It’s nothing for even an ancient CPU - let alone our modern marvels that make a Cray 1 cry.
The key is an extremely well-thought and tested design.
It was fast on an 4.77Mhz IBM PC, and much faster on a 10Mhz V20.
50,000 transactions was pretty standard for a IBM Mainframe, now? The z/ Series is still about the same, but it scales up to 32 processors. ( excuse me, billions. per day )
People don't do it because it's not fashionable (the cool kids are all on AWS with hundreds of containers, hosting thousands micro services, because that's web scale).
But yes, you don’t always need cool technologies.
> But yes, you don’t always need cool technologies.

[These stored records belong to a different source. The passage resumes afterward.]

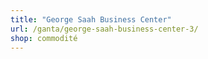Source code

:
 ```yaml
---
title: "George Saah Business Center"
url: /ganta/george-saah-business-center-3/
shop: commodité
---
```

That's kinda the irony mainframes are incredibly cool piece's of tech, just not fashionable. They have insane consistency guarantee at the instruction level. Hot swapping features etc. Features you'd struggle to replicate with the dumpster fire that is modern microservice based cloud computing.
(For the pedantic, it's not exactly centralized nor federated since each airline treats their view of the world as absolutely correct)
It probably doesn’t require consensus among all participants (pairwise consensus at every step should be fine), so there is very likely no voting.
It’s not even permissionless. It’s not like a random company could join this “chain” simply because they can generate a keypair.
It’s a fundamentally different problem, and it makes sense that the architecture is different.